Gathering the Inspiring bits of this and that is half the fun.

The team at Folkwear is terribly excited to be offering a smart & select, new Flapper Dress Pattern! This is a fabulous little dress pattern and so easy to make. A dress that can literally be made the afternoon before the party. There is no excuse to claim you have nothing to wear!

The 1920's was not called the "RoaringTwenties" for nothing. It is the iconic flapper dress that we all associate with this bold and exciting time. Whether dancing to the electric energy of jazz party tunes, or relaxing all afternoon sipping a fancy drink on the lawn, the flapper dress is always appropriate. Plus, there is hardly a dress more fun to wear! 

Our very own Cari provided Folkwear with the inspiration for this dress. We copied this original flapper dress that belonged to Cari's grandmother. The dress was hand sewn and hand beaded. We were inspired to make the dress for ourselves. And because it was so fun and easy to make, we decided it would be a perfect project to offer to the Folkwear community. You can download this simply fabulous flapper dress as a PDF here.

One of the things that can make a flapper dress have its great drape and swing is the beading on the dress.  Glass beads add a weight and glamour to the dress that is iconic of the time.  You can use beaded fabric, or as with our original, add beads to your dress.  Below you will find a tutorial on how to add beads to fabric, and at the end we've included videos to show beadwork that is both fun and simple to do.  Every Flapper, even if only in spirit will enjoy learning a few beading tricks to embellishing a perfect something. You only need a few supplies to do amazing things with beading on fabric.

Beads

Everybody in the know, knows that a flapper dress gets it's swing from the weight and drape that only beading can provide. 

 

Seed beads and bugle beads are perfect for beading on fabric and allow for beautiful details.

Flapper dresses were originally adorned with glass beads, metal beads, pearls, and sequins. Today, beads are easy to find whether new or vintage. Online sources such as eBay and Etsy are a great place to search for vintage or antique beading treasures. Glass beads originally used on flapper dresses were mercury glass beads, jet glass beads, Czech glass beads, etc. Millinery supplies shops are also good places to look for beads too. For new glass beads, most craft stores, such as Jo Ann's fabrics and Michael's carry a beautiful and wide range of colors and shapes. One of my favorite local bead shops is Chevron Bead Shop in Asheville, NC. 

Designing with beads is one of those endless possibility pursuits! There are just so many different beads to chose from and the design possibilities are endless. 

Fabrics

Just about any fabric will work well for beading. Flapper dresses with fancy elaborate beading designs were originally made of silk, velvet, and rayons that varied in weight and textures that always lent a soft drape. Stiff or heavy fabrics really do not allow for the drape that is synonymous with the flapper dress aesthetic.

The beauty of the flapper dress is that it can be made for easy everyday wear or done up for a fancy glamorous party or evening dress. Recommended everyday fabrics include cotton lawn and voile, handkerchief and mid weight linens, and rayons for warm weather wearing.
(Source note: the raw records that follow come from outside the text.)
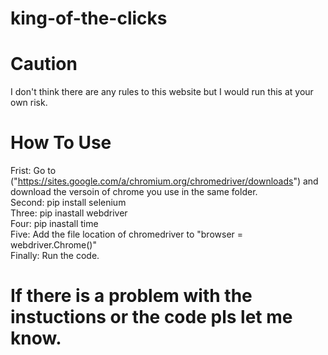 # king-of-the-clicks

# Caution
I don't think there are any rules to this website but I would run this at your own risk.

# How To Use
Frist: Go to ("https://sites.google.com/a/chromium.org/chromedriver/downloads") and download the versoin of chrome you use in the same folder.                                 
Second: pip install selenium                                                                                                                                                 
Three: pip inastall webdriver                                                                                                                                                  
Four: pip inastall time                                                                                                                                                       
Five: Add the file location of chromedriver to "browser = webdriver.Chrome()"                                                                                                  
Finally: Run the code.

# If there is a problem with the instuctions or the code pls let me know.
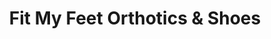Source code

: ---
title: "Fit My Feet Orthotics & Shoes"
url: /rochester/fit-my-feet-orthotics-and-shoes/
shop: shoes
---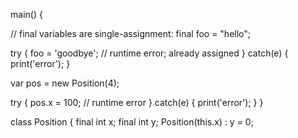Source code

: main() {

  // final variables are single-assignment:
  final foo = "hello";

  try {
    foo = 'goodbye'; // runtime error; already assigned
  } catch(e) {
    print('error');
  }

  var pos = new Position(4);

  try {
    pos.x = 100; // runtime error
  } catch(e) {
    print('error');
  }
}

class Position {
  final int x;
  final int y;
  Position(this.x) : y = 0;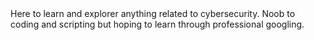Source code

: <!---
4theLulzz/4theLulzz is a ✨ special ✨ repository because its `README.md` (this file) appears on your GitHub profile.
You can click the Preview link to take a look at your changes.
---> Here to learn and explorer anything related to cybersecurity. Noob to coding and scripting but hoping to learn through professional googling.
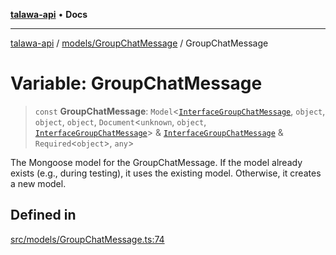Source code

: [**talawa-api**](../../../README.md) • **Docs**

***

[talawa-api](../../../modules.md) / [models/GroupChatMessage](../README.md) / GroupChatMessage

# Variable: GroupChatMessage

> `const` **GroupChatMessage**: `Model`\<[`InterfaceGroupChatMessage`](../interfaces/InterfaceGroupChatMessage.md), `object`, `object`, `object`, `Document`\<`unknown`, `object`, [`InterfaceGroupChatMessage`](../interfaces/InterfaceGroupChatMessage.md)\> & [`InterfaceGroupChatMessage`](../interfaces/InterfaceGroupChatMessage.md) & `Required`\<`object`\>, `any`\>

The Mongoose model for the GroupChatMessage.
If the model already exists (e.g., during testing), it uses the existing model.
Otherwise, it creates a new model.

## Defined in

[src/models/GroupChatMessage.ts:74](https://github.com/PalisadoesFoundation/talawa-api/blob/6712e9940a5702665afc506fa9f6e9d7e1dc7991/src/models/GroupChatMessage.ts#L74)
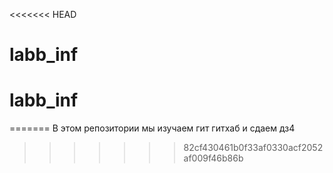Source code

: <<<<<<< HEAD
# labb_inf
# labb_inf
=======
В этом репозитории мы изучаем гит гитхаб и сдаем дз4
>>>>>>> 82cf430461b0f33af0330acf2052af009f46b86b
Light weight wools, flannels, mid-weight cottons are perfectly acceptable for cool weather wearing. Depending on the weight, knits work well for an even more casual look in all seasons. For a glamorous evening look, silk and velvet are always absolutely perfect. Basically you want a soft fabric that hangs and drapes nicely and makes you feel beautiful.

 Thread & Needles

While everyday all purpose polyester thread like Guterman will work just fine for beading, cotton thread, silk thread, and plastic thread just for the purpose of beading are also available and work well. 
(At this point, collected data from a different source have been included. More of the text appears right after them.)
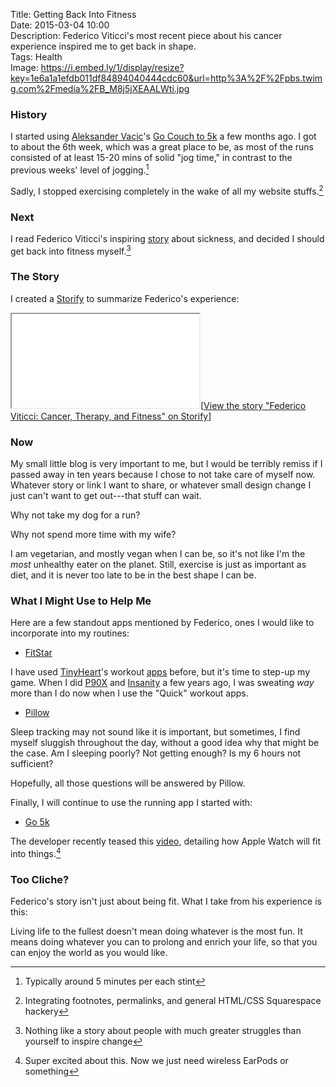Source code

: Title: Getting Back Into Fitness  
Date: 2015-03-04 10:00  
Description: Federico Viticci's most recent piece about his cancer experience inspired me to get back in shape.  
Tags: Health  
Image: https://i.embed.ly/1/display/resize?key=1e6a1a1efdb011df84894040444cdc60&url=http%3A%2F%2Fpbs.twimg.com%2Fmedia%2FB_M8j5jXEAALWti.jpg  
  
### History

I started using [Aleksander Vacic][aplus]'s [Go Couch to 5k][radianttap] a few months ago. I got to about the 6th week, which was a great place to be, as most of the runs consisted of at least 15-20 mins of solid "jog time," in contrast to the previous weeks' level of jogging.[^ty]

Sadly, I stopped exercising completely in the wake of all my website stuffs.[^in]

### Next

I read Federico Viticci's inspiring [story][macstories] about sickness, and decided I should get back into fitness myself.[^no]

### The Story

I created a [Storify][storify] to summarize Federico's experience:

<div class="storify"><iframe src="//storify.com/ToniWonKanobi/viticci-federico-cancer-aarrow-therapy-fitness/embed?border=false&amp;template=slideshow"></iframe><script src="//storify.com/ToniWonKanobi/viticci-federico-cancer-aarrow-therapy-fitness.js?border=false&amp;template=slideshow"></script><noscript>[<a href="//storify.com/ToniWonKanobi/viticci-federico-cancer-aarrow-therapy-fitness" target="_blank">View the story "Federico Viticci: Cancer, Therapy, and Fitness" on Storify</a>]</noscript></div>

### Now

My small little blog is very important to me, but I would be terribly remiss if I passed away in ten years because I chose to not take care of myself now. Whatever story or link I want to share, or whatever small design change I just can't want to get out---that stuff can wait. 

Why not take my dog for a run? 

Why not spend more time with my wife?

I am vegetarian, and mostly vegan when I can be, so it's not like I'm the *most* unhealthy eater on the planet. Still, exercise is just as important as diet, and it is never too late to be in the best shape I can be.

### What I Might Use to Help Me

Here are a few standout apps mentioned by Federico, ones I would like to incorporate into my routines: 

* [FitStar][apple 2]

I have used [TinyHeart][tinyhearts]'s workout [apps][tinyhearts 2] before, but it's time to step-up my game. When I did [P90X][wikipedia] and [Insanity][wikipedia 2] a few years ago, I was sweating *way* more than I do now when I use the "Quick" workout apps. 

* [Pillow][neybox]

Sleep tracking may not sound like it is important, but sometimes, I find myself sluggish throughout the day, without a good idea why that might be the case. Am I sleeping poorly? Not getting enough? Is my 6 hours not sufficient? 

Hopefully, all those questions will be answered by Pillow.

Finally, I will continue to use the running app I started with:

* [Go 5k][radianttap]

The developer recently teased this [video][run], detailing how Apple Watch will fit into things.[^su]

### Too Cliche?

Federico's story isn't just about being fit. What I take from his experience is this: 

Living life to the fullest doesn't mean doing whatever is the most fun. It means doing whatever you can to prolong and enrich your life, so that you can enjoy the world as you would like.

[^ty]: Typically around 5 minutes per each stint
[^in]: Integrating footnotes, permalinks, and general HTML/CSS Squarespace hackery
[^no]: Nothing like a story about people with much greater struggles than yourself to inspire change
[^su]: Super excited about this. Now we just need wireless EarPods or something

[aplus]: http://aplus.rs "Developer of a bunch of apps, including the one I use, Couch to 5K"
[apple 2]: https://itunes.apple.com/us/app/fitstar-personal-trainer-burn/id535640259?at=1l3vx9s "FitStar on the App Store"
[macstories]: http://www.macstories.net/stories/life-after-cancer-how-the-iphone-helped-me-achieve-a-healthier-lifestyle/ "Federico Viticci on life after cancer and becoming healthier"
[neybox]: https://itunes.apple.com/us/app/sleep-pillow-sounds-white/id410351918?mt=8&at=1l3vx9s "Sleep Pillow Sounds on the App Store"
[radianttap]: http://itunes.apple.com/app/id406825271?at=1l3vx9s  "Go 5K on the App Store"
[run]: https://vimeo.com/121081759 "Run 5k ᴡᴀᴛᴄʜ app preview on Vimeo"
[storify]: https://storify.com/ToniWonKanobi/viticci-federico-cancer-aarrow-therapy-fitness "My Storify of what happened to Federico Viticci when Phil Schiller tweeted him"
[tinyhearts]: http://tinyhearts.com/ "Developers of Quick Fit, Wake Alarm, and more"
[tinyhearts 2]: http://www.tinyhearts.com/7-minute-workout-quickfit/ "Product page for Quick Fit"
[wikipedia]: https://en.wikipedia.org/wiki/P90X "Wikipedia: P90X"
[wikipedia 2]: https://en.wikipedia.org/wiki/Insanity_(workout) "Wikipedia: Insanity"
A long beading needle above a shorter Milliner's needle.

The eye of the needle is the element that counts in beading. Like Milliner's needles, the eye and the shaft of a beading needle are the same width. You can use any needle that will allow the eye the needle to pass through the hole of the bead. Beading needles are useful and a pleasure to use because the eye is extremely small which will pass through tiniest of seed beads and the needles are long and wire thin. The long length of the needle allows for you to load lots of beads on the needle at one time. The size of the thread used also depends on whether it will pass through the eye of the needle.

Helpful Hint: Due to the really tiny eye of beading needles using a needle threader is highly recommended.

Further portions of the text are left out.